Sudan ist als ein Entwicklungsland des arabischen und afrikanischen Raums seit jeher ein bevorzugtes Ziel des Imperialismus gewesen. Die Interventionen geschehen auf unterschiedliche Weise und haben sich im Lauf der Zeit geändert. Früher konzentrierten sie sich hauptsächlich auf den 35 Jahre dauernden Krieg im Süden des Landes. Jede sudanesische Regierung – egal ob es eine gewählte oder eine Militärregierung war – hat sich aus nationalen Interessen ernsthaft um eine friedliche Lösung des Konflikts bemüht. Das zu erreichen wurde um so schwerer, je mehr sich die USA und europäische Großmächte in den Konflikt einmischten, indem sie Waffen und Ausrüstungen an einzelne Stämme oder Parteien lieferten. Gott sei Dank konnte dieser Krieg dennoch 2003 nach 35 Jahren beendet werden. Nach Kriegsende musste sich der Imperialismus ein neues Feld zur Einflussnahme suchen. Also haben die USA damit begonnen, die Stammeskonflikte in der Region Darfur anzuheizen, das Thema aufzubauschen und so aus einem relativ kleinen lokalen Konflikt einen großen gemacht, dem allein in Darfur über 3?000 Sudanesen zum Opfer fielen. Das Anheizen dieses Konfikts geschah abermals über die militärische und finanzielle Unterstützung einzelner Stammes- und Rebellenführer. Diese Lieferungen von zum Teil sehr modernen Waffen wurden dann gegen die Regierung eingesetzt mit dem Ziel, den Krieg auch in anderen Regionen Sudans, wie zum Beispiel Kurdufan und im Zentralsudan, zu entzünden. Vor einem Jahr gelang es der Regierung Sudans, mit den Hauptparteien der Rebellen in Darfur einen Waffenstillstand zu vereinbaren. Kurz darauf begannen die Imperialisten dann andere Gruppen zu unterstützen.

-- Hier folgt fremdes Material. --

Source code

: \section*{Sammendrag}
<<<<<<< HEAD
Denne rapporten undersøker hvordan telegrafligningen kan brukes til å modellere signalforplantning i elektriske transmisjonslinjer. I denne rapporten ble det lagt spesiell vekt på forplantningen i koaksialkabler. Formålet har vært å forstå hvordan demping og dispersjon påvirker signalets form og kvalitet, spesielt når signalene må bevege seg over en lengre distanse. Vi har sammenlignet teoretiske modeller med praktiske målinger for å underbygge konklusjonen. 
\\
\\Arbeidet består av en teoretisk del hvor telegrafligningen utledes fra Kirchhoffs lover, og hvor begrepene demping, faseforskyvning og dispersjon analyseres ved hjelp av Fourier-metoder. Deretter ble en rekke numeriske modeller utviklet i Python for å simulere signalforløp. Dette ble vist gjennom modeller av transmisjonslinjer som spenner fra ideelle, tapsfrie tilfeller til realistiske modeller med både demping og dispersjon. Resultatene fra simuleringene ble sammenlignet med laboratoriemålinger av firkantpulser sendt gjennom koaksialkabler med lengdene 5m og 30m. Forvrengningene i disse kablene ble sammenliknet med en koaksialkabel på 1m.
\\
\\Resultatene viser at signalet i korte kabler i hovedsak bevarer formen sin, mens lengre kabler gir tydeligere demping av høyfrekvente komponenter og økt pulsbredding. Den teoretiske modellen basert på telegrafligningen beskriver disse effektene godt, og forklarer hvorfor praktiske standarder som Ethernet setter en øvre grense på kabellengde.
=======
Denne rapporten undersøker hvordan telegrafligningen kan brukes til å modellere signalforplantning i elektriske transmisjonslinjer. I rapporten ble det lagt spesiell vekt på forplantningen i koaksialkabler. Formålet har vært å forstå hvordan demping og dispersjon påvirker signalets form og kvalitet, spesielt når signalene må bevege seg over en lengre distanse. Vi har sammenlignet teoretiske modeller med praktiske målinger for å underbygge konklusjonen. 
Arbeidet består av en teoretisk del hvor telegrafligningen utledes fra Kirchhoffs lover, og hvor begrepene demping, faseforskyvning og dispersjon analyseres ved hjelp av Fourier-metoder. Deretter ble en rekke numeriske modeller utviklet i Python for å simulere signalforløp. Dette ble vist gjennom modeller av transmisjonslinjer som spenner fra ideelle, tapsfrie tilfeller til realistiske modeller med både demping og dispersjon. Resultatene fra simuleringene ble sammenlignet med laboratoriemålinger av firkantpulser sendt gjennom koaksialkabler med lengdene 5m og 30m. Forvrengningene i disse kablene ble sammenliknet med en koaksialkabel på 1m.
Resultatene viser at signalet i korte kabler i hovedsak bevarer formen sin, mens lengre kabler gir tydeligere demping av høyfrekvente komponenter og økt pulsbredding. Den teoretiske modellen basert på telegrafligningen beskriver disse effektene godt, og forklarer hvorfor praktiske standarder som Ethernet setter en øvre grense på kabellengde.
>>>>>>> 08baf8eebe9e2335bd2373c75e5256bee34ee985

Als sich zeigte, dass sich die Regierung der Republik Sudan von den gesteuerten Rebellengruppen nicht beeinflussen ließ, änderten sie die Taktik und beschuldigten uns, am Frieden in Darfur nicht interessiert zu sein, obwohl wir alle ernstgemeinten Vorschläge diesbezüglich – egal ob diese etwa von Frankreich oder den Vereinten Nationen kamen – genau geprüft und akzeptiert hatten. Sudan hat sogar dem Einsatz der UNAMID als Friedenstruppe zugestimmt, welche nun in ganz Darfur präsent ist. Sie haben mit uns keinerlei Probleme, sondern sind jetzt ironischerweise den Angriffen der von den USA mit aufgebauten Rebellen ausgesetzt.

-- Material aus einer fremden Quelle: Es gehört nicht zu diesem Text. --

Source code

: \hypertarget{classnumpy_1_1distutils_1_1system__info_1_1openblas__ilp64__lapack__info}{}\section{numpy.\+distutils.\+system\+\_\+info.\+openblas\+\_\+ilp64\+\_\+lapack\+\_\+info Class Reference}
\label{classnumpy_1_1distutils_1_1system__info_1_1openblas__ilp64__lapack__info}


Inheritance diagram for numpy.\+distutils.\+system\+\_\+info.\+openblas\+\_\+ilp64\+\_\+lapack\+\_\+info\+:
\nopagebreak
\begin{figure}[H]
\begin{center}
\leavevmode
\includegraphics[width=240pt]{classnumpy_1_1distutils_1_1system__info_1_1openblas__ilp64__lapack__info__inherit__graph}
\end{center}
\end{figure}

Das ist eines der Beispiele dafür, wie sich die Einmischung imperialistischer Mächte bei uns auswirkt.

Was hat es mit der Anklage des Internationalen Strafgerichtshofs gegen den Präsidenten al-Baschir auf sich?

Die USA versuchen auch über die UN und den Internationalen Strafgerichtshof, der Regierung Sudans ihre imperialistische Politik aufzuzwingen. Um uns unter Druck zu setzen, beschuldigte der Internationale Strafgerichtshof unseren Präsidenten und einige Regierungsmitglieder des Genozids in Darfur. Das geschieht unserer Ansicht nach einerseits, um das Darfur-Friedensabkommen zu sabotieren, und zum anderen darum, Sudans Symbolfunktion als Land in der Region, welches sich seine Politik nicht vom Imperialismus diktieren läßt, anzugreifen. Ein weiterer Grund dürfte unsere Zusammenarbeit mit chinesischen Firmen sein.

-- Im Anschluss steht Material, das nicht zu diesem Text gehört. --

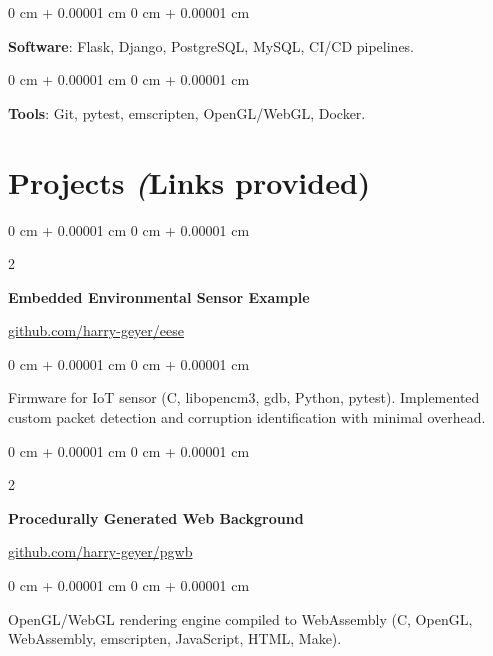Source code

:\documentclass[10pt, letterpaper]{article}
\newenvironment{onecolentry}{
    \begin{adjustwidth}{
        0 cm + 0.00001 cm
    }{
        0 cm + 0.00001 cm
    }
}{
    \end{adjustwidth}
}
\newenvironment{twocolentry}[2][]{
    \onecolentry
    \def\secondColumn{#2}
    \setcolumnwidth{\fill, 4.5 cm}
    \begin{paracol}{2}
}{
    \switchcolumn \raggedleft \secondColumn
    \end{paracol}
    \endonecolentry
}
\begin{document}
        \vspace{0.2 cm}

        \begin{onecolentry}
            \textbf{Software}: Flask, Django, PostgreSQL, MySQL, CI/CD pipelines.
        \end{onecolentry}

        \vspace{0.2 cm}

        \begin{onecolentry}
            \textbf{Tools}: Git, pytest, emscripten, OpenGL/WebGL, Docker.
        \end{onecolentry}

    \newpage
    \section{Projects \textit(Links provided)}

        \begin{twocolentry}{\href{https://github.com/harry-geyer/eese}{github.com/harry-geyer/eese}}
            \textbf{Embedded Environmental Sensor Example}
        \end{twocolentry}

        \vspace{0.10 cm}
        \begin{onecolentry}
            Firmware for IoT sensor (C, libopencm3, gdb, Python, pytest). Implemented custom packet detection and corruption identification with minimal overhead.
        \end{onecolentry}

        \vspace{0.2 cm}

        \begin{twocolentry}{\href{https://github.com/harry-geyer/pgwb}{github.com/harry-geyer/pgwb}}
            \textbf{Procedurally Generated Web Background}
        \end{twocolentry}

        \vspace{0.10 cm}
        \begin{onecolentry}
            OpenGL/WebGL rendering engine compiled to WebAssembly (C, OpenGL, WebAssembly, emscripten, JavaScript, HTML, Make).
        \end{onecolentry}

        \vspace{0.2 cm}

\end{document}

Wird die Republik Sudan Ihrer Ansicht nach eher wegen ihrer geostrategischen Bedeutung oder aus ökonomischen Gründen wegen der Ressourcen Opfer der imperialistischen Politik?

Wir sind der Ansicht, dass dies alles stattfindet, weil die Situation Sudans mehr oder weniger einzigartig ist. Einerseits sind wir das größte afrikanische Land und andererseits verfügen wir über zahlreiche wichtige Rohstoffe. Es gibt besipielsweise mehrere Studien, die davon ausgehen, dass Sudan die mit Abstand größten Ölvorräte ganz Afrikas besitzt. Die Region Darfur selbst hat dazu noch die größten Uranvorkommen. Beides wissen die Imperialisten ganz genau. Unsere jetzige Regierung hat, als sie die Macht übernahm, mit Chevron und Mobil die beiden größten US-amerikanischen Unternehmen aus dem Land geworfen. Um diese zu ersetzen, kooperieren wir jetzt mit staatlichen chinesischen Ölfirmen. Seitdem schicken die USA jedes Mal, wenn wir ein sogenanntes Problem mit der internationalen Gemeinschaft haben, eine Delegation hierher, welche uns anbietet, unter bestimmten Bedingungen diese „Probleme“ für uns zu lösen. Erst vor wenigen Monaten besuchte uns eine solche Delegation und bot uns an, unsere Probleme mit dem Internationalen Strafgerichtshof zu beseitigen. Zu den Bedingungen sollte unter anderem gehören, dass wir die Zusammenarbeit mit den Chinesen beenden und stattdessen wieder amerikanische Ölkonzerne ins Land lassen. Außerdem sollten wir außenpolitisch Israel unterstützen und US-amerikanischen humanitären Organisationen die Arbeit in Darfur gestatten. Um den Hintergrund dieser Forderung zu verstehen, muss man wissen, dass einige der amerikanischen Hilfsorganisationen in Wahrheit Geheimdienstorganisationen sind. Wir wissen, um welche es sich dabei handelt und haben ihnen deswegen die Einreise nicht erlaubt. Nebenbei erwähnt, hatten wir ebenfalls schon sehr negative Erfahrungen mit französischen Hilfsorganisationen, die etwa Kinder verschleppten und gegen den Willen ihrer Eltern nach Frankreich ausflogen.

Nachdem wir also dieses Angebot der USA abgelehnt hatten, wurde der Präsident des Völkermords angeklagt. In unseren Augen hat der Internationale Strafgerichtshof keine Legitimation, und deswegen werden wir mit ihnen auch nicht verhandeln.

Welche Regierungen unterstützen Sudan momentan in dieser Auseinandersetzung?

Es gibt viele Regierungen, die uns in dieser Sache unterstützen. Dazu gehören die Türkei, Russland, Iran, China, die meisten arabischen Staaten und bis auf sechs alle afrikanischen. In Südamerika unterstützen uns Brasilien und natürlich auch Kuba und Venezuela. Wir werden ebenfalls von einigen asiatischen Ländern unterstützt, was manche offiziell tun, andere hingegen – um ihre Beziehungen zu den USA nicht zu gefährden – inoffiziell. Zwar sind viele dieser Länder zu schwach, um etwas gegen die USA bewirken zu können, aber ihre politische und auch moralische Unterstützung ist dennoch von großem Wert für uns.